• WORK INSTRUCTIONS: Repeat exactly, and only, the lines from the one containing "but with user" through the last line of the data below.

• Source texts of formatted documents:
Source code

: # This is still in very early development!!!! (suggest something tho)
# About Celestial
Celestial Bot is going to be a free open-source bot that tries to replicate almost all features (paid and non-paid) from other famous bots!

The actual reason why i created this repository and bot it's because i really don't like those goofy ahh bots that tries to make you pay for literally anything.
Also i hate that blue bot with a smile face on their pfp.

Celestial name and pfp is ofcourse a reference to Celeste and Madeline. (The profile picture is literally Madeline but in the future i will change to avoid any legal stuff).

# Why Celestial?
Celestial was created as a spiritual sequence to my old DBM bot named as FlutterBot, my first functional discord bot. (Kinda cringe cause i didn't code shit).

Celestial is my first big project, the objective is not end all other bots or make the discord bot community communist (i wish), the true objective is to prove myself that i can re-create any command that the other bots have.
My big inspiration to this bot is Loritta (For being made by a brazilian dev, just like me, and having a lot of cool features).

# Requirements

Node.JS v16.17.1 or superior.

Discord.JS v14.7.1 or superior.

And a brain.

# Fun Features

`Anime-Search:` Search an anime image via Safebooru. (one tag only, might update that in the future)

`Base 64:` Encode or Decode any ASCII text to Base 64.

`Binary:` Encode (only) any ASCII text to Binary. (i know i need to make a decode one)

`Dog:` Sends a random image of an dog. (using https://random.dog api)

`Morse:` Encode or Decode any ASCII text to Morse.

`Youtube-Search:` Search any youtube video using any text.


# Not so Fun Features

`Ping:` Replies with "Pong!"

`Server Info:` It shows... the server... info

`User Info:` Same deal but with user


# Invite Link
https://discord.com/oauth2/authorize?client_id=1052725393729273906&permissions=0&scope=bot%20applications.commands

• TASK RESPONSE:
`User Info:` Same deal but with user


# Invite Link
https://discord.com/oauth2/authorize?client_id=1052725393729273906&permissions=0&scope=bot%20applications.commands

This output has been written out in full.